In the records below, find the line that contains "3. 在平台上添加注册网关时，推送地址如果没有可以不用填写。" and the line that contains "联系 salescn@risinghf.com 获取更多订购信息。". Set down exactly those lines and every line between them, and nothing more.

──────── The data ────────

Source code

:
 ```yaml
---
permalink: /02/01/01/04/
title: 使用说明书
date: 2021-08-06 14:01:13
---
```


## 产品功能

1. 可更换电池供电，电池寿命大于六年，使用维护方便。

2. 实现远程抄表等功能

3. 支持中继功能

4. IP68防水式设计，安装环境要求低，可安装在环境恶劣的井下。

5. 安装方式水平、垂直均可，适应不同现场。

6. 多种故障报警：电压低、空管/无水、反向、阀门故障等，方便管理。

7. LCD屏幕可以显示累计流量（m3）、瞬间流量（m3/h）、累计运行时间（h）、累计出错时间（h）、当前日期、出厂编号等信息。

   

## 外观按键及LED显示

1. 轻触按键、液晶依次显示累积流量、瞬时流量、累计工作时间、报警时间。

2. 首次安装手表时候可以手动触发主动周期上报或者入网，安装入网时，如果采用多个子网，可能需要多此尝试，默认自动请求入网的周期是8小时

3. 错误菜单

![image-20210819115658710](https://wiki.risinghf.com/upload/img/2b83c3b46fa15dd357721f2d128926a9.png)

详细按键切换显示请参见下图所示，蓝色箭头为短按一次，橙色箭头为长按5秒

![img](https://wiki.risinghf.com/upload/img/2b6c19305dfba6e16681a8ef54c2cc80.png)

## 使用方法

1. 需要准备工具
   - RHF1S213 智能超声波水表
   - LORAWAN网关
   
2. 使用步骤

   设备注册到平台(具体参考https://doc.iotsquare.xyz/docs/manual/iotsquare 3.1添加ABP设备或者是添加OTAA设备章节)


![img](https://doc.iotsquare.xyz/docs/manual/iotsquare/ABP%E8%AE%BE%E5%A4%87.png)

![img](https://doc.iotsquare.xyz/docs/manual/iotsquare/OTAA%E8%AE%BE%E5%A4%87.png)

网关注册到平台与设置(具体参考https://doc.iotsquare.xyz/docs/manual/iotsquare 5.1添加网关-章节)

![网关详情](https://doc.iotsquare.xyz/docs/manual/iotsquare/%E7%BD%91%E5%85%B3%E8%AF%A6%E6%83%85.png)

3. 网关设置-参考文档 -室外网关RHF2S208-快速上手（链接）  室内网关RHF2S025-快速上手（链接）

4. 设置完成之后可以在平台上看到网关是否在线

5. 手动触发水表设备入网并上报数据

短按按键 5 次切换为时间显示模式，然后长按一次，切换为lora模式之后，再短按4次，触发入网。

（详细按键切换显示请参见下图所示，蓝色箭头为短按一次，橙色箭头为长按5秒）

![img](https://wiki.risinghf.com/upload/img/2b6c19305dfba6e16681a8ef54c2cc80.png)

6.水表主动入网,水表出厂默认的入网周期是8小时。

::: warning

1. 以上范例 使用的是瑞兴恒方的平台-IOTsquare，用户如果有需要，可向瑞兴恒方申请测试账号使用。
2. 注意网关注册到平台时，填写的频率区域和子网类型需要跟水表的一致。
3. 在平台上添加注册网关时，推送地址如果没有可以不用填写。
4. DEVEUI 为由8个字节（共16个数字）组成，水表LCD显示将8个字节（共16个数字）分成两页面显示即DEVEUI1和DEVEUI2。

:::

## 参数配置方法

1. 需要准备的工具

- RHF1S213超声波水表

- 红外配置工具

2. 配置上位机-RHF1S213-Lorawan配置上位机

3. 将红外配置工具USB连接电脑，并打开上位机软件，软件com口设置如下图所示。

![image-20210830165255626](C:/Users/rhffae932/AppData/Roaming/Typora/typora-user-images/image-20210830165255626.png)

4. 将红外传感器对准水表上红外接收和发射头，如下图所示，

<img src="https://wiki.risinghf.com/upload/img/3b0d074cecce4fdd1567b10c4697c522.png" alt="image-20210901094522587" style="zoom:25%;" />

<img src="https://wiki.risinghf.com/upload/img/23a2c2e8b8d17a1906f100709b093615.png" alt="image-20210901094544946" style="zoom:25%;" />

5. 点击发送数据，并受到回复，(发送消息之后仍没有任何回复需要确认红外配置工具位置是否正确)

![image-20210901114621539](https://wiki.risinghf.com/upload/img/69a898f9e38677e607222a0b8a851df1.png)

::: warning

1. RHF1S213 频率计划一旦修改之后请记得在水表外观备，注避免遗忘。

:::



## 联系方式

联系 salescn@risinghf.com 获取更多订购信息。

────────
──────── The data ────────

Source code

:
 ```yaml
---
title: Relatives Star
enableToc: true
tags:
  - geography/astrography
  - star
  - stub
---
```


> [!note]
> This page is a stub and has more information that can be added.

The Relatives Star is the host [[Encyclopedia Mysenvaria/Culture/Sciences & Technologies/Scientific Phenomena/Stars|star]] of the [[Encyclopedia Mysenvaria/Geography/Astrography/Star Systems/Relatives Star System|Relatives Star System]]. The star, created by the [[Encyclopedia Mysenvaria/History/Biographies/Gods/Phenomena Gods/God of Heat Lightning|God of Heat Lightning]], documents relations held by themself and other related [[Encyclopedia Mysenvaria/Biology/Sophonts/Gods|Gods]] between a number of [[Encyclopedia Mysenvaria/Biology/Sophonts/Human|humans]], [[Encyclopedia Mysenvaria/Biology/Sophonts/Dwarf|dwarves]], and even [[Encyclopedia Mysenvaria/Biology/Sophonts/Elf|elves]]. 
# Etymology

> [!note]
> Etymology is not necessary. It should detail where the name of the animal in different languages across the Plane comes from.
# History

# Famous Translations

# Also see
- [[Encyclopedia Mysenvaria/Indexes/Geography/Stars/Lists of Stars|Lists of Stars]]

────────

Solution to the problem
3. 在平台上添加注册网关时，推送地址如果没有可以不用填写。
4. DEVEUI 为由8个字节（共16个数字）组成，水表LCD显示将8个字节（共16个数字）分成两页面显示即DEVEUI1和DEVEUI2。

:::

## 参数配置方法

1. 需要准备的工具

- RHF1S213超声波水表

- 红外配置工具

2. 配置上位机-RHF1S213-Lorawan配置上位机

3. 将红外配置工具USB连接电脑，并打开上位机软件，软件com口设置如下图所示。

![image-20210830165255626](C:/Users/rhffae932/AppData/Roaming/Typora/typora-user-images/image-20210830165255626.png)

4. 将红外传感器对准水表上红外接收和发射头，如下图所示，

<img src="https://wiki.risinghf.com/upload/img/3b0d074cecce4fdd1567b10c4697c522.png" alt="image-20210901094522587" style="zoom:25%;" />

<img src="https://wiki.risinghf.com/upload/img/23a2c2e8b8d17a1906f100709b093615.png" alt="image-20210901094544946" style="zoom:25%;" />

5. 点击发送数据，并受到回复，(发送消息之后仍没有任何回复需要确认红外配置工具位置是否正确)

![image-20210901114621539](https://wiki.risinghf.com/upload/img/69a898f9e38677e607222a0b8a851df1.png)

::: warning

1. RHF1S213 频率计划一旦修改之后请记得在水表外观备，注避免遗忘。

:::



## 联系方式

联系 salescn@risinghf.com 获取更多订购信息。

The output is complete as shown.